A liberdade e a independência dos órgãos de comunicação social perante o poder político e o poder económico são garantias constitucionalmente previstas. E, especificamente no que se refere aos meios de comunicação social do sector público, a Constituição é ainda mais exigente quando, no artigo 38°, n.° 6, obriga a que a sua estrutura e o seu funcionamento salvaguardem a sua independência perante o Governo, a Administração e os demais poderes públicos.
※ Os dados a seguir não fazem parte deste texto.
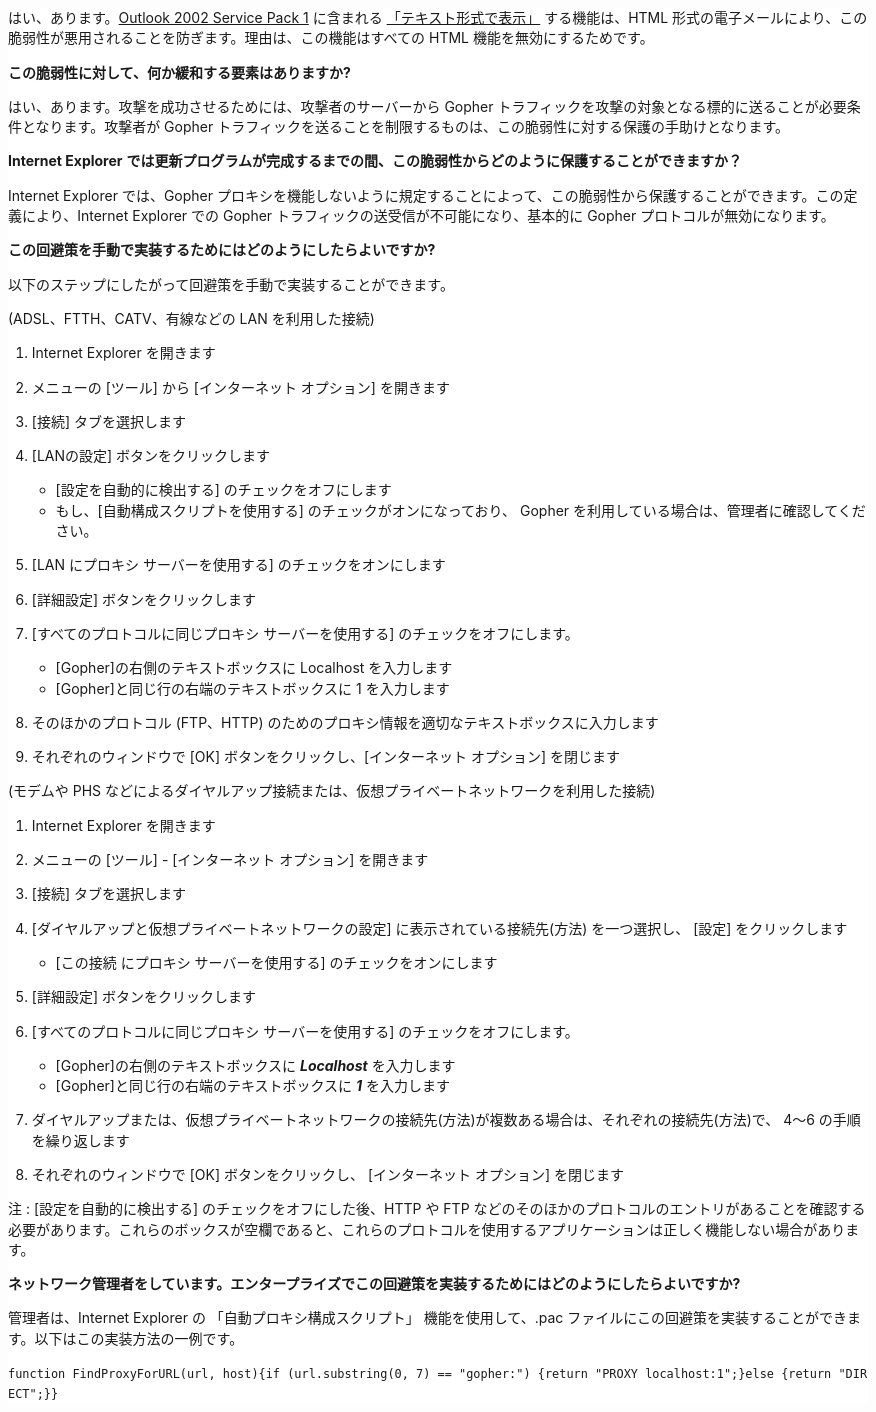 はい、あります。[Outlook 2002 Service Pack 1](https://office.microsoft.com/japan/downloads/2002/oxpsp1.aspx) に含まれる [「テキスト形式で表示」](https://support.microsoft.com/kb/307594) する機能は、HTML 形式の電子メールにより、この脆弱性が悪用されることを防ぎます。理由は、この機能はすべての HTML 機能を無効にするためです。

**この脆弱性に対して、何か緩和する要素はありますか?**

はい、あります。攻撃を成功させるためには、攻撃者のサーバーから Gopher トラフィックを攻撃の対象となる標的に送ることが必要条件となります。攻撃者が Gopher トラフィックを送ることを制限するものは、この脆弱性に対する保護の手助けとなります。

**Internet Explorer** **では更新プログラムが完成するまでの間、この脆弱性からどのように保護することができますか？**

Internet Explorer では、Gopher プロキシを機能しないように規定することによって、この脆弱性から保護することができます。この定義により、Internet Explorer での Gopher トラフィックの送受信が不可能になり、基本的に Gopher プロトコルが無効になります。

**この回避策を手動で実装するためにはどのようにしたらよいですか?**

以下のステップにしたがって回避策を手動で実装することができます。

(ADSL、FTTH、CATV、有線などの LAN を利用した接続)

1.  Internet Explorer を開きます
2.  メニューの \[ツール\] から \[インターネット オプション\] を開きます
3.  \[接続\] タブを選択します
4.  \[LANの設定\] ボタンをクリックします
    -   \[設定を自動的に検出する\] のチェックをオフにします
    -   もし、\[自動構成スクリプトを使用する\] のチェックがオンになっており、 Gopher を利用している場合は、管理者に確認してください。
5.  \[LAN にプロキシ サーバーを使用する\] のチェックをオンにします
6.  \[詳細設定\] ボタンをクリックします
7.  \[すべてのプロトコルに同じプロキシ サーバーを使用する\] のチェックをオフにします。

    -   \[Gopher\]の右側のテキストボックスに Localhost を入力します
    -   \[Gopher\]と同じ行の右端のテキストボックスに 1 を入力します
8.  そのほかのプロトコル (FTP、HTTP) のためのプロキシ情報を適切なテキストボックスに入力します
9.  それぞれのウィンドウで \[OK\] ボタンをクリックし、\[インターネット オプション\] を閉じます

(モデムや PHS などによるダイヤルアップ接続または、仮想プライベートネットワークを利用した接続)

1.  Internet Explorer を開きます
2.  メニューの \[ツール\] - \[インターネット オプション\] を開きます
3.  \[接続\] タブを選択します
4.  \[ダイヤルアップと仮想プライベートネットワークの設定\] に表示されている接続先(方法) を一つ選択し、 \[設定\] をクリックします
    -   \[この接続 にプロキシ サーバーを使用する\] のチェックをオンにします
5.  \[詳細設定\] ボタンをクリックします
6.  \[すべてのプロトコルに同じプロキシ サーバーを使用する\] のチェックをオフにします。

    -   \[Gopher\]の右側のテキストボックスに ***Localhost*** を入力します
    -   \[Gopher\]と同じ行の右端のテキストボックスに ***1*** を入力します
7.  ダイヤルアップまたは、仮想プライベートネットワークの接続先(方法)が複数ある場合は、それぞれの接続先(方法)で、 4～6 の手順を繰り返します
8.  それぞれのウィンドウで \[OK\] ボタンをクリックし、 \[インターネット オプション\] を閉じます

注 : \[設定を自動的に検出する\] のチェックをオフにした後、HTTP や FTP などのそのほかのプロトコルのエントリがあることを確認する必要があります。これらのボックスが空欄であると、これらのプロトコルを使用するアプリケーションは正しく機能しない場合があります。

**ネットワーク管理者をしています。エンタープライズでこの回避策を実装するためにはどのようにしたらよいですか?**

管理者は、Internet Explorer の 「自動プロキシ構成スクリプト」 機能を使用して、.pac ファイルにこの回避策を実装することができます。以下はこの実装方法の一例です。

`function FindProxyForURL(url, host){if (url.substring(0, 7) == "gopher:") {return "PROXY localhost:1";}else {return "DIRECT";}}`
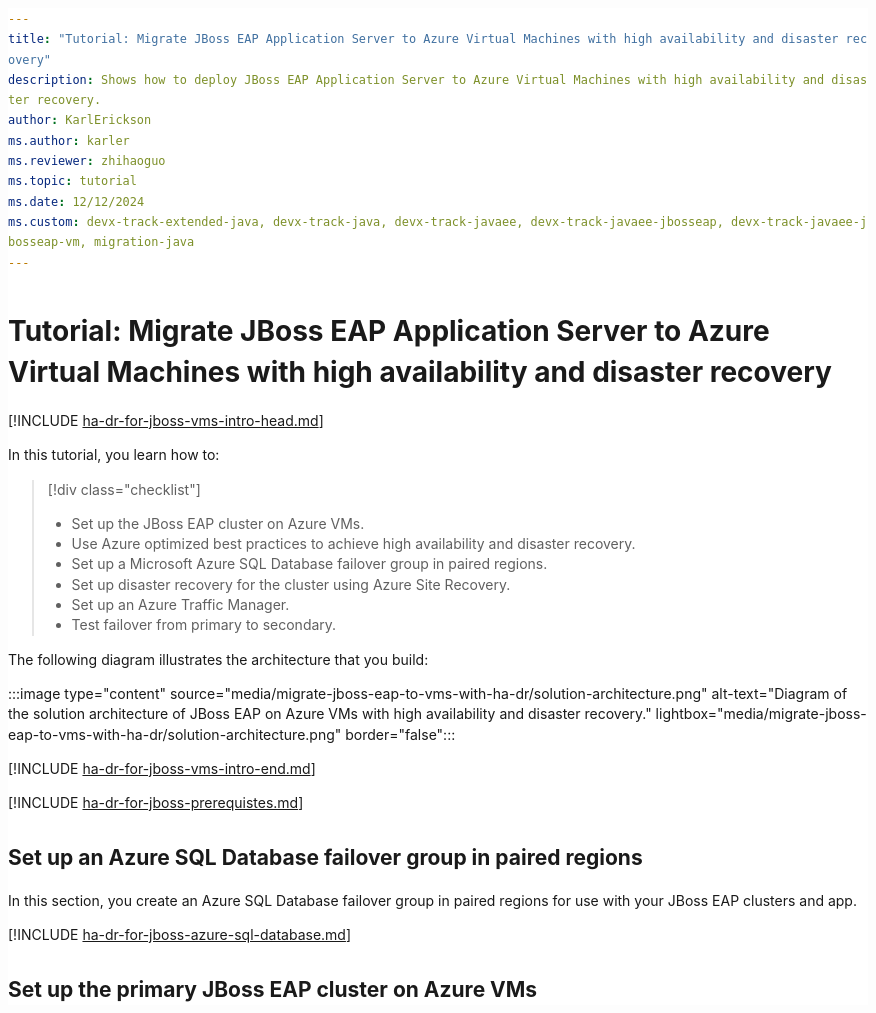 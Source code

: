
 ```yaml
---
title: "Tutorial: Migrate JBoss EAP Application Server to Azure Virtual Machines with high availability and disaster recovery"
description: Shows how to deploy JBoss EAP Application Server to Azure Virtual Machines with high availability and disaster recovery.
author: KarlErickson
ms.author: karler
ms.reviewer: zhihaoguo
ms.topic: tutorial
ms.date: 12/12/2024
ms.custom: devx-track-extended-java, devx-track-java, devx-track-javaee, devx-track-javaee-jbosseap, devx-track-javaee-jbosseap-vm, migration-java
---
```


# Tutorial: Migrate JBoss EAP Application Server to Azure Virtual Machines with high availability and disaster recovery

[!INCLUDE [ha-dr-for-jboss-vms-intro-head.md](includes/ha-dr-for-jboss-vms-intro-head.md)]

In this tutorial, you learn how to:

> [!div class="checklist"]
> * Set up the JBoss EAP cluster on Azure VMs.
> * Use Azure optimized best practices to achieve high availability and disaster recovery.
> * Set up a Microsoft Azure SQL Database failover group in paired regions.
> * Set up disaster recovery for the cluster using Azure Site Recovery.
> * Set up an Azure Traffic Manager.
> * Test failover from primary to secondary.

The following diagram illustrates the architecture that you build:



:::image type="content" source="media/migrate-jboss-eap-to-vms-with-ha-dr/solution-architecture.png" alt-text="Diagram of the solution architecture of JBoss EAP on Azure VMs with high availability and disaster recovery." lightbox="media/migrate-jboss-eap-to-vms-with-ha-dr/solution-architecture.png" border="false":::

[!INCLUDE [ha-dr-for-jboss-vms-intro-end.md](includes/ha-dr-for-jboss-vms-intro-end.md)]

[!INCLUDE [ha-dr-for-jboss-prerequistes.md](includes/ha-dr-for-jboss-prerequistes.md)]

## Set up an Azure SQL Database failover group in paired regions

In this section, you create an Azure SQL Database failover group in paired regions for use with your JBoss EAP clusters and app.

[!INCLUDE [ha-dr-for-jboss-azure-sql-database.md](includes/ha-dr-for-jboss-azure-sql-database.md)]

## Set up the primary JBoss EAP cluster on Azure VMs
A própria existência de um serviço público de rádio e de televisão bem como a garantia da sua independência constituem, de resto, os principais objectivos que, do ponto de vista do Presidente da República, interessa preservar. É precisamente porque esses objectivos são simultaneamente garantias constitucionalmente previstas que importa, desde o primeiro momento, dissipar todas as dúvidas de constitucionalidade que as diferentes propostas e opções possam colocar. Essa é, mesmo, uma condição da própria transparência e clarificação do livre debate público democrático que está por fazer quanto às diferentes opções políticas sobre o modelo de serviço público e a necessária reestruturação da televisão pública. Não é de bom conselho desenvolver-se um debate com esta importância partindo de posições fechadas ou de alguma forma ensombradas por eventuais dúvidas de constitucionalidade.
II.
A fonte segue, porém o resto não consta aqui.